Start of Provided material

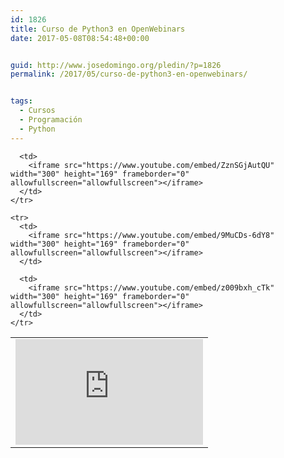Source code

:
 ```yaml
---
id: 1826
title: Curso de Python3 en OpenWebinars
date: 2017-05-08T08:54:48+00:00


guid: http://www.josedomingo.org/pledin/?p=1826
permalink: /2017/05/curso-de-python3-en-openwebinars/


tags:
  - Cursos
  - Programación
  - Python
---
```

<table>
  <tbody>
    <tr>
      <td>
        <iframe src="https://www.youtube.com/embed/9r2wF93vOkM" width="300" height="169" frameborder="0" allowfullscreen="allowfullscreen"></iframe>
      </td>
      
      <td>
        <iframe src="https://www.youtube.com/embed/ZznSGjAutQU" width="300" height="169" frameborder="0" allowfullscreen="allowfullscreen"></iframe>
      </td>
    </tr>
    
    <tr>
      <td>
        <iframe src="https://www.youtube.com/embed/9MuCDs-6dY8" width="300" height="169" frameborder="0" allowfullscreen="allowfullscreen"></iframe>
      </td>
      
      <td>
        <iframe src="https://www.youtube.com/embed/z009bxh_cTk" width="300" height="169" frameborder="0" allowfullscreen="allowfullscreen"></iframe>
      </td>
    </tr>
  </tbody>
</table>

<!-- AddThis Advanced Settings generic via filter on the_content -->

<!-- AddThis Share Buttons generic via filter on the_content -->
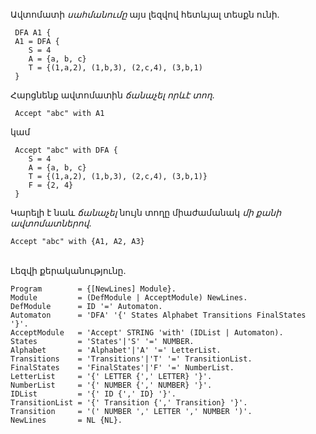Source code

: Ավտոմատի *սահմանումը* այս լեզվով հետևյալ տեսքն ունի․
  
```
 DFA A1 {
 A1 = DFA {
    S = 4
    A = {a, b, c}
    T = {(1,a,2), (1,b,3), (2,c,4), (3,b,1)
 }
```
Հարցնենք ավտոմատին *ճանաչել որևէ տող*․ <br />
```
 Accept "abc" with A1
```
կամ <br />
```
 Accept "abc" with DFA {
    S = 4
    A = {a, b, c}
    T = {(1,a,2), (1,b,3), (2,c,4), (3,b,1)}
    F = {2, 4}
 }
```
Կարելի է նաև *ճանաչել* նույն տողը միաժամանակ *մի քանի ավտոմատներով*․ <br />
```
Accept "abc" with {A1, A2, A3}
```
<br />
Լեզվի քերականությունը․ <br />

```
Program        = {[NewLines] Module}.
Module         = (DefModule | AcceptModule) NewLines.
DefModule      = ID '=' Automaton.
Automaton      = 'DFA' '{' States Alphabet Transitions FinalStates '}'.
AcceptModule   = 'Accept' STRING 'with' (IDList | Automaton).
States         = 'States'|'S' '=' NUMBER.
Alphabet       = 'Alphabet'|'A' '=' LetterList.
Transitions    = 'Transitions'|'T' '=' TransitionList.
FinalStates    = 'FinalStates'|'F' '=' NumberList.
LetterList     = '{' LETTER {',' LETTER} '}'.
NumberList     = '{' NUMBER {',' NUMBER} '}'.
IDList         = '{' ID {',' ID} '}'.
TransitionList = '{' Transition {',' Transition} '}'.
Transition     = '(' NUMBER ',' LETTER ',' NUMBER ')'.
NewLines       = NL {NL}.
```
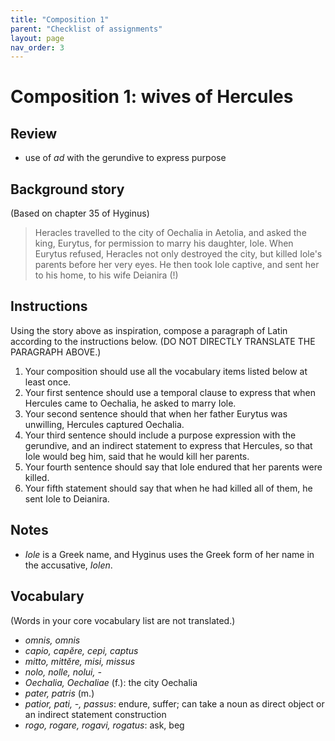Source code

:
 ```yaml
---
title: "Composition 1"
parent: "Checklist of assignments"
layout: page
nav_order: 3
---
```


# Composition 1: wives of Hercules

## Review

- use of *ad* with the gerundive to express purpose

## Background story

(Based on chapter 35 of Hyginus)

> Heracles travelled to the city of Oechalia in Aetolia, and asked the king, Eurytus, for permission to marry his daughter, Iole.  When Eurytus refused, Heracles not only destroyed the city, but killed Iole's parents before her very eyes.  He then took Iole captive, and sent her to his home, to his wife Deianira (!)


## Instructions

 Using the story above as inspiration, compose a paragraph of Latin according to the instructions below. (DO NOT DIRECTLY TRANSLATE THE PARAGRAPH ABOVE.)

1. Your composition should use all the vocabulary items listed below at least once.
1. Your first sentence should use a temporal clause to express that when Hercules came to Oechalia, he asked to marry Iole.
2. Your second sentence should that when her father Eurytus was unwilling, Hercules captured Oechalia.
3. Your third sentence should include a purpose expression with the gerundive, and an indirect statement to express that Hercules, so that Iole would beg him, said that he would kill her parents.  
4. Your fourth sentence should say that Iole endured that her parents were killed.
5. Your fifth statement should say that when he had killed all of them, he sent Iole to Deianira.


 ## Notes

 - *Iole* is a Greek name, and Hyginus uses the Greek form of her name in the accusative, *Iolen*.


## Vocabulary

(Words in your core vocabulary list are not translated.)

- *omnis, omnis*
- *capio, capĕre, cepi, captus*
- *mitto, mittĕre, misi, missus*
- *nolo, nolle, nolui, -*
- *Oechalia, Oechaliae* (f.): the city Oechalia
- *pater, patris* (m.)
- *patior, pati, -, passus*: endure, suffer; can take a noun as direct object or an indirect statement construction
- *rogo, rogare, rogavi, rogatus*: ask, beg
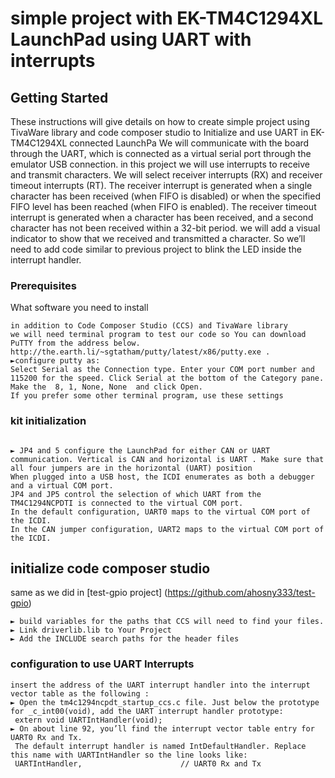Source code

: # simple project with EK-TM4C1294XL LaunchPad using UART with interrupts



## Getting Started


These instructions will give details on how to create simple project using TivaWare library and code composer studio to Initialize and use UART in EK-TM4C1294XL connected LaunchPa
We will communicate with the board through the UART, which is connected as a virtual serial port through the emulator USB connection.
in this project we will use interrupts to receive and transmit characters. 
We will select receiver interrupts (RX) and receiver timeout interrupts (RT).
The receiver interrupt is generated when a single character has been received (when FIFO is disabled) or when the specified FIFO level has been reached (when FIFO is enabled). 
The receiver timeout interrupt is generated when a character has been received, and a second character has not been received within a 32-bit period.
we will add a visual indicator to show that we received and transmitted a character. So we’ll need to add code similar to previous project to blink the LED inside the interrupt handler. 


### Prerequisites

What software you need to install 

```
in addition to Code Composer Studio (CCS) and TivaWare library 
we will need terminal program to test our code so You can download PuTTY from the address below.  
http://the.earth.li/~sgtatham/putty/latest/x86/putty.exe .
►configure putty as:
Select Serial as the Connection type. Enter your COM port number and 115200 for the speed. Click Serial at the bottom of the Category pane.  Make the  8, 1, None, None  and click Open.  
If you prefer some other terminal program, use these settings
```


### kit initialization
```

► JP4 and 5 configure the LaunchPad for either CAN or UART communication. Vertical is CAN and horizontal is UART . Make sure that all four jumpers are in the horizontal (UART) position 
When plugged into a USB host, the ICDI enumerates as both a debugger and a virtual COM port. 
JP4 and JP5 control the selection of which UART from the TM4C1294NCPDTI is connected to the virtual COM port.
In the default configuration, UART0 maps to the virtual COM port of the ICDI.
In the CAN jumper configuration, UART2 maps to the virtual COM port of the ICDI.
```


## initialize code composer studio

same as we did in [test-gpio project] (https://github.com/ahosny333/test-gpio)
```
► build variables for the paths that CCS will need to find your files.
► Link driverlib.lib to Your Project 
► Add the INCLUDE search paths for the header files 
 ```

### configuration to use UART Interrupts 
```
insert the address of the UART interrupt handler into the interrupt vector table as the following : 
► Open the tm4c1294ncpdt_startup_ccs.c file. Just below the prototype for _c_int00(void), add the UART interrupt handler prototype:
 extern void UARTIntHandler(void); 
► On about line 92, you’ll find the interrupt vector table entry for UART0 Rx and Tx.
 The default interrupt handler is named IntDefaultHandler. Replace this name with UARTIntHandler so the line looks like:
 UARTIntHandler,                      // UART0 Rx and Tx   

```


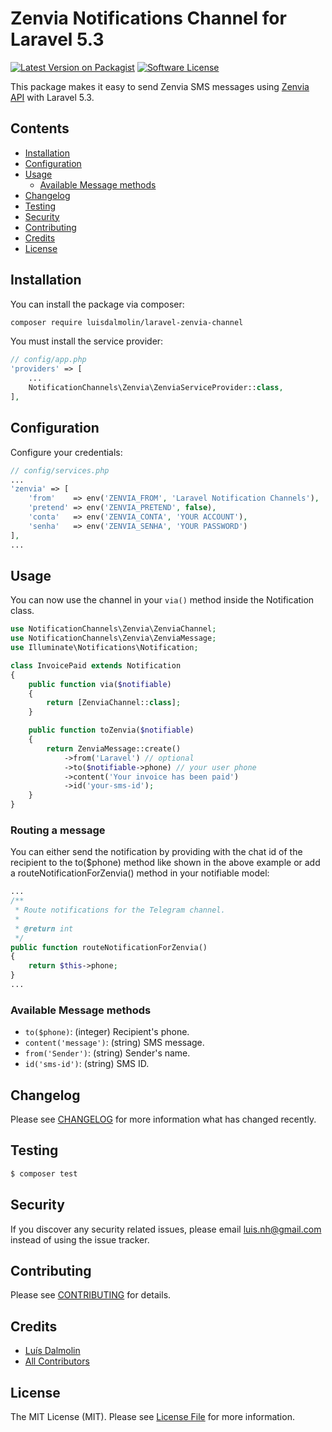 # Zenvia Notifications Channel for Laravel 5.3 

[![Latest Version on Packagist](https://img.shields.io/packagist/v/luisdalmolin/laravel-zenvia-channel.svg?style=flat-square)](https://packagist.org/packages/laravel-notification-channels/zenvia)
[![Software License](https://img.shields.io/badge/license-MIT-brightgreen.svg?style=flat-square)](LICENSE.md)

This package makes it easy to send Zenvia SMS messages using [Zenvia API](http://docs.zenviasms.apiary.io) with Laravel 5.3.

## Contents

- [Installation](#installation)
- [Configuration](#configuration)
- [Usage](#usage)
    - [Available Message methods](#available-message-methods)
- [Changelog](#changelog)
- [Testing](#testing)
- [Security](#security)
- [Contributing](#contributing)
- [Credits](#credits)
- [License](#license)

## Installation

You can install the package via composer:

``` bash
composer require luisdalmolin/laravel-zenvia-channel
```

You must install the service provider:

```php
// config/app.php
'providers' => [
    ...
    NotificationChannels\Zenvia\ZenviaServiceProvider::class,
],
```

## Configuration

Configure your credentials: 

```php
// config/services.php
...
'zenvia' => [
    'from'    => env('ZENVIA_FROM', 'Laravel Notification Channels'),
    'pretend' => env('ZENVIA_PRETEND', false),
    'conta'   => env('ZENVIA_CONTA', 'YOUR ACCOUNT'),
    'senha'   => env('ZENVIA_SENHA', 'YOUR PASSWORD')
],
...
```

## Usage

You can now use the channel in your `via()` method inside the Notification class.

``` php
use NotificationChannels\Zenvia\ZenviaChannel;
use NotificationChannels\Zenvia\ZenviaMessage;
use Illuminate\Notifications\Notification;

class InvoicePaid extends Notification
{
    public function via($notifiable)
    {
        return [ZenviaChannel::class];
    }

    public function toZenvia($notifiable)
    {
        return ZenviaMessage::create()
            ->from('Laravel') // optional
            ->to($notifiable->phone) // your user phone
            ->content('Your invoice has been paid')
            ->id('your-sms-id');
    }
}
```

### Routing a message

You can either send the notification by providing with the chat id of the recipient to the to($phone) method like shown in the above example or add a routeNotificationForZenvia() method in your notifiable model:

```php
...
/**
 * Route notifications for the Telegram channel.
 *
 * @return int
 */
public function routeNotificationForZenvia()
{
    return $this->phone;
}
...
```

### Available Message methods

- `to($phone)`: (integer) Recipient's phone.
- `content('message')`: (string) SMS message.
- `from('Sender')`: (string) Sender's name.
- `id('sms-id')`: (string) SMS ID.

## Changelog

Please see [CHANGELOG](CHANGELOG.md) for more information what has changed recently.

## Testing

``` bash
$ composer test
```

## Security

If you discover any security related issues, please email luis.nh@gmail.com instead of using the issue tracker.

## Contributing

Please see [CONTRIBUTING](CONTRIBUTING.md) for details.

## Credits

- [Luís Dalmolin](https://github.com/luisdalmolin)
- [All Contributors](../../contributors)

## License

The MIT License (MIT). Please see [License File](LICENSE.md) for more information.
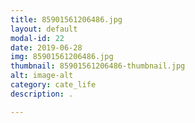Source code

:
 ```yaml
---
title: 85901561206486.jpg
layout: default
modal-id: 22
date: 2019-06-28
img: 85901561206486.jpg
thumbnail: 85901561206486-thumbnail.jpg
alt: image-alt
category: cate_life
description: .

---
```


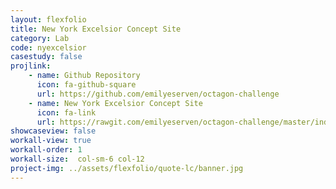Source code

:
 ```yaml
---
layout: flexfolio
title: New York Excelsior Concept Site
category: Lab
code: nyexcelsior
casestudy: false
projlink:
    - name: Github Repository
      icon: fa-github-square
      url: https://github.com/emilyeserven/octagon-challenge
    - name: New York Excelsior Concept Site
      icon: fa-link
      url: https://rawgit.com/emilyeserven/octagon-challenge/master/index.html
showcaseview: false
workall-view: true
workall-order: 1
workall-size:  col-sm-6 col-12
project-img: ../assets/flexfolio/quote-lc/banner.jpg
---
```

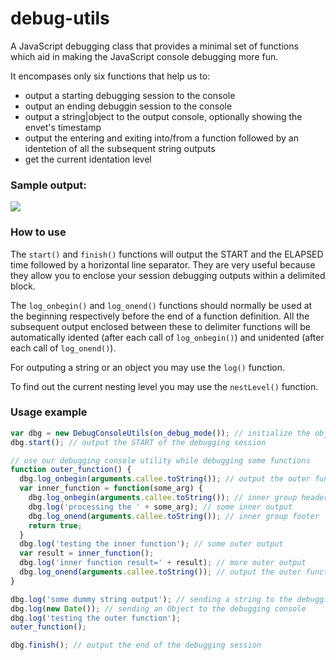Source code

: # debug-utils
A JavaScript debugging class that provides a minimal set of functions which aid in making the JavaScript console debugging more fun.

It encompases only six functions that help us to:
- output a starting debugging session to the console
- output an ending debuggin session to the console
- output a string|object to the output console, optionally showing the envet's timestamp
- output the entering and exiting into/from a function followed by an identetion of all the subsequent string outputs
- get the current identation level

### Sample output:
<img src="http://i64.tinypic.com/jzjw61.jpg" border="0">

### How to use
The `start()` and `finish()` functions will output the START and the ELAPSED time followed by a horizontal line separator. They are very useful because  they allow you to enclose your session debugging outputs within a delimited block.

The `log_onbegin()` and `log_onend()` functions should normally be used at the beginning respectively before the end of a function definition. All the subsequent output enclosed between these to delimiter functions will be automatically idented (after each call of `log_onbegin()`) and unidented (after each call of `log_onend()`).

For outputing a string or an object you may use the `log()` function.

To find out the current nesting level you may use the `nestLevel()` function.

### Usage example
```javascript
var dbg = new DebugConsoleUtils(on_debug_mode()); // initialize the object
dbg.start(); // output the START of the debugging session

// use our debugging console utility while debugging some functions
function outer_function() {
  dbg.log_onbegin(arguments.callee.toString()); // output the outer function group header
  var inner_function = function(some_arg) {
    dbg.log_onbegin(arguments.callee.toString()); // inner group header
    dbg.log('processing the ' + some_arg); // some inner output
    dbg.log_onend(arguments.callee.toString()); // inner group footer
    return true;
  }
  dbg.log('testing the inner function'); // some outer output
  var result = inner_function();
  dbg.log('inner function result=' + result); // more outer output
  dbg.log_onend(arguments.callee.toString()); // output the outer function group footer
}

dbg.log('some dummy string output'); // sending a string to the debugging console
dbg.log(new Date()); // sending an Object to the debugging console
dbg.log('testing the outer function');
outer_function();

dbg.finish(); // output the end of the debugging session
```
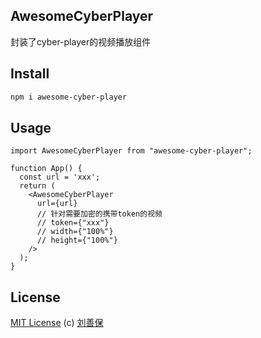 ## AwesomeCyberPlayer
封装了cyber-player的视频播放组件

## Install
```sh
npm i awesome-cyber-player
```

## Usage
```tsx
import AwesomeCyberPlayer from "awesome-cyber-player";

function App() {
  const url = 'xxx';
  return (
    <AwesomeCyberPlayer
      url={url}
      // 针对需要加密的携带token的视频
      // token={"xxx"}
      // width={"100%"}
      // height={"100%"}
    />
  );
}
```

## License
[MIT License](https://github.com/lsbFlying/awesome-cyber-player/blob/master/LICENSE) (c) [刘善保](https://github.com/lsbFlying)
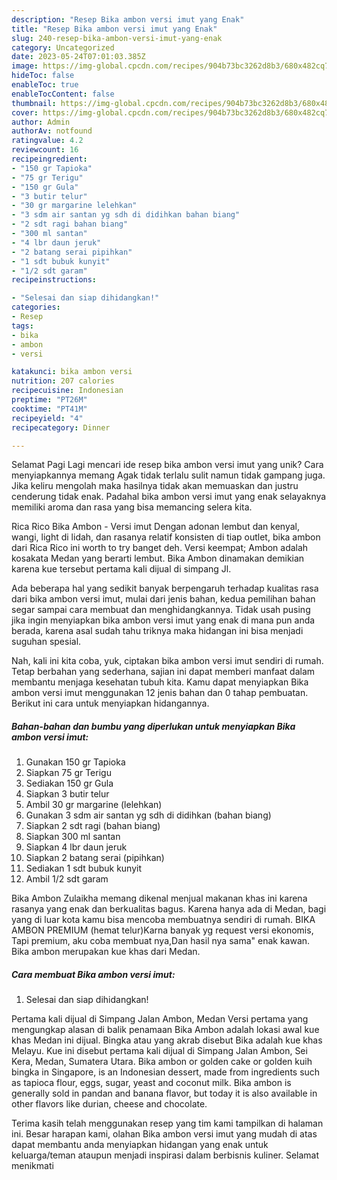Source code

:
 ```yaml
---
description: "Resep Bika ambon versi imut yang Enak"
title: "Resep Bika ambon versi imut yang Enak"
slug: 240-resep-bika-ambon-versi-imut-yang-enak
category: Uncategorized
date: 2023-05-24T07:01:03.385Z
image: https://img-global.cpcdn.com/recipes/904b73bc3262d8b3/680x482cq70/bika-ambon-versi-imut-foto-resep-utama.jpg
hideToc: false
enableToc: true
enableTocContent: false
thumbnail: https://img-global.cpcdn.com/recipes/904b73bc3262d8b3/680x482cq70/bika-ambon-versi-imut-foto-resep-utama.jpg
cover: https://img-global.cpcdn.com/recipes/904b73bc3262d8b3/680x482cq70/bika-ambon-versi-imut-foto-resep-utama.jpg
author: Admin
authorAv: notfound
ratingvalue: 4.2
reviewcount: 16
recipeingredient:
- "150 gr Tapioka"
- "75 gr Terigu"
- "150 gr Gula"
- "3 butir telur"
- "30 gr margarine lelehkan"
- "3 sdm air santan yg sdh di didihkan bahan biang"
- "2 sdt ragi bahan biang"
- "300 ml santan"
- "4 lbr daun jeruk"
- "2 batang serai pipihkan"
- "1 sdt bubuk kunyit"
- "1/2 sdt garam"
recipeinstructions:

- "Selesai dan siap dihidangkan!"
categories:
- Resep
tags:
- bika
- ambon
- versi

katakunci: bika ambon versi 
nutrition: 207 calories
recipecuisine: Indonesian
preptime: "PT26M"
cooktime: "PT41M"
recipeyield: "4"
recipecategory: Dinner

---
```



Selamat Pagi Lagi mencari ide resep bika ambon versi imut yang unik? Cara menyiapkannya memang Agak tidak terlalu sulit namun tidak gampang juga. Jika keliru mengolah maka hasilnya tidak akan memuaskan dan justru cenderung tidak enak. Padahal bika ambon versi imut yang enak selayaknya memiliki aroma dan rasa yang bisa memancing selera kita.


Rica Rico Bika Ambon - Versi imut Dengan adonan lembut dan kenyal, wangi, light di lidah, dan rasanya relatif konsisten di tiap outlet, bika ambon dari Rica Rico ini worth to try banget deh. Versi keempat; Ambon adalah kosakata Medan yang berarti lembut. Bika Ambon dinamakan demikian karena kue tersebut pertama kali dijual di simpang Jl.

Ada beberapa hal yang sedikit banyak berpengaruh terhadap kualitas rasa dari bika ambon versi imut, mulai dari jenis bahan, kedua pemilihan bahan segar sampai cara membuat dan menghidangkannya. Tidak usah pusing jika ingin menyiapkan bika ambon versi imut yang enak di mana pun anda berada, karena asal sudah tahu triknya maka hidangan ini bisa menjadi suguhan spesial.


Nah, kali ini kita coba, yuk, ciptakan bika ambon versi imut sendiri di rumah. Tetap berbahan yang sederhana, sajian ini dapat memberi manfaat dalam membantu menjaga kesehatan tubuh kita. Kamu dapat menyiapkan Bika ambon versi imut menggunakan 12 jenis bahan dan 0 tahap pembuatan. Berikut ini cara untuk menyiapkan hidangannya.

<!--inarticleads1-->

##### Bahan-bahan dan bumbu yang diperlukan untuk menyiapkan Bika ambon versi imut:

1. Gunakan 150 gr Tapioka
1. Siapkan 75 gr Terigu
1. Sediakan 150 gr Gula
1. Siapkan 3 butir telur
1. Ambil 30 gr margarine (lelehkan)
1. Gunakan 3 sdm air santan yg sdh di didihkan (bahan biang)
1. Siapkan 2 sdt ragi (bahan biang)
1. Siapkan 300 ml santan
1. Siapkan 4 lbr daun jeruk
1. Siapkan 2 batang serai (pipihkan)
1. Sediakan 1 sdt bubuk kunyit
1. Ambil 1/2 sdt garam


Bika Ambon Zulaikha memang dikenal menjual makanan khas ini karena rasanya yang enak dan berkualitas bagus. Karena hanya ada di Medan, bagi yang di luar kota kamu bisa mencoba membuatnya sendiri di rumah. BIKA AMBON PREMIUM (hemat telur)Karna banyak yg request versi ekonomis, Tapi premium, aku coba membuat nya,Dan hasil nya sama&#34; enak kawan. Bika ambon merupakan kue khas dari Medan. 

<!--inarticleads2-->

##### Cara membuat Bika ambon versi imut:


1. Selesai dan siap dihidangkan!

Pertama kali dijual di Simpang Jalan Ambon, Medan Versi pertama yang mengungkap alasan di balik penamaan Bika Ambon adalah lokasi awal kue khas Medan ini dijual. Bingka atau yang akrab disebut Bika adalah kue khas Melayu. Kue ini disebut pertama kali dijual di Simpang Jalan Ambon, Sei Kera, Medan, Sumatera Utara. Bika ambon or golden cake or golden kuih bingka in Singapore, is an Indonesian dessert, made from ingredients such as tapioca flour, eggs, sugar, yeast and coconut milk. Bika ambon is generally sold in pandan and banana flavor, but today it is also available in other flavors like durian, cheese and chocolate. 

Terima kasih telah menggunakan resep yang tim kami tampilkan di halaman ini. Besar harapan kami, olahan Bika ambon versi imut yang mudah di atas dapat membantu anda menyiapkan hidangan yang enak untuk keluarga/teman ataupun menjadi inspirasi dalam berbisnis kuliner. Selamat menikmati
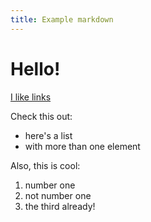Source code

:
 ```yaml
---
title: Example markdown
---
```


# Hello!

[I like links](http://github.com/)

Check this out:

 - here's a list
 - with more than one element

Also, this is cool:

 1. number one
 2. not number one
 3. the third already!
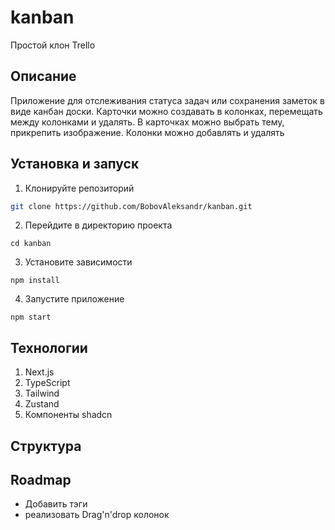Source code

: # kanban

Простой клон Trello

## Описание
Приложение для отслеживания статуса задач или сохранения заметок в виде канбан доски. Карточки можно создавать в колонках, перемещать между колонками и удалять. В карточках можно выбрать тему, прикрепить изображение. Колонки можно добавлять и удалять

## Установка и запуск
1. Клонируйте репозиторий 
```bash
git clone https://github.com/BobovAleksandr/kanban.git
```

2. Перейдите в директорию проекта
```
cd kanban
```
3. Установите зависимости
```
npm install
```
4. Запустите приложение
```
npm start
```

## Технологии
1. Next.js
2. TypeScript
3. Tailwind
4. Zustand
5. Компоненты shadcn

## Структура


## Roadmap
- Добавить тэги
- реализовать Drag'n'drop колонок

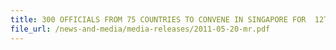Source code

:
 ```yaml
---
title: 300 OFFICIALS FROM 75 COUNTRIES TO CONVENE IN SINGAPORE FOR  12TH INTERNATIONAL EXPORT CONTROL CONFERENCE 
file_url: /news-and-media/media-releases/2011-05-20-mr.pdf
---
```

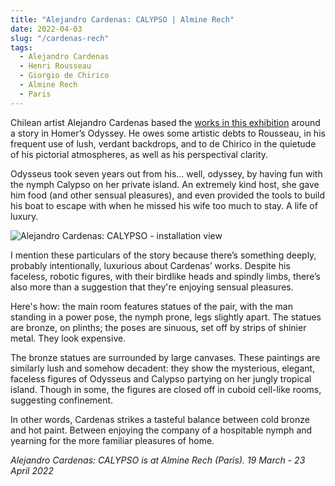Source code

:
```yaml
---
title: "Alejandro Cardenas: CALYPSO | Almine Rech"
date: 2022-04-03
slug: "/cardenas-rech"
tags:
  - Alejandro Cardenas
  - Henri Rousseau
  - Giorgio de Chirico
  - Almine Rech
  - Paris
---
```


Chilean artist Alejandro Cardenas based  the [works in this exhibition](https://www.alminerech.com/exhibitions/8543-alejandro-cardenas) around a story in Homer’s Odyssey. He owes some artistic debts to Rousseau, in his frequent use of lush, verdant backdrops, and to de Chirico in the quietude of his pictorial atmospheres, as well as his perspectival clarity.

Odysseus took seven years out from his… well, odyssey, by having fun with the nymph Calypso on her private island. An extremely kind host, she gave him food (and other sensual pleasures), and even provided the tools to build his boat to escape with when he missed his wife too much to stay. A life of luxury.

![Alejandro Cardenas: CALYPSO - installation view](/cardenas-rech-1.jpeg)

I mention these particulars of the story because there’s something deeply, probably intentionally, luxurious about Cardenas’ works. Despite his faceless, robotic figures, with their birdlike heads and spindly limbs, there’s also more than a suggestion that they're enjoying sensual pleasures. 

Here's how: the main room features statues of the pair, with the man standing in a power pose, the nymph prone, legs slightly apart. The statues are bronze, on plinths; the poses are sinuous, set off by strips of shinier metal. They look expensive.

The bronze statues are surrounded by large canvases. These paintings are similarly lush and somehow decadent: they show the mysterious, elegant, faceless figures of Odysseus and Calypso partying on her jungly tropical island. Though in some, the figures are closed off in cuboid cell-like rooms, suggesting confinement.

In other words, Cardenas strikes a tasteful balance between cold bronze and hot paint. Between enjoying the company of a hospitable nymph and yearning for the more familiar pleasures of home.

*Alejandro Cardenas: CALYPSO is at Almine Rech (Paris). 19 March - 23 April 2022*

End of Provided material

● Exercise aim
Check each line above for the word "nymph" and copy every line that has it.

● Reply
Odysseus took seven years out from his… well, odyssey, by having fun with the nymph Calypso on her private island. An extremely kind host, she gave him food (and other sensual pleasures), and even provided the tools to build his boat to escape with when he missed his wife too much to stay. A life of luxury.
Here's how: the main room features statues of the pair, with the man standing in a power pose, the nymph prone, legs slightly apart. The statues are bronze, on plinths; the poses are sinuous, set off by strips of shinier metal. They look expensive.
In other words, Cardenas strikes a tasteful balance between cold bronze and hot paint. Between enjoying the company of a hospitable nymph and yearning for the more familiar pleasures of home.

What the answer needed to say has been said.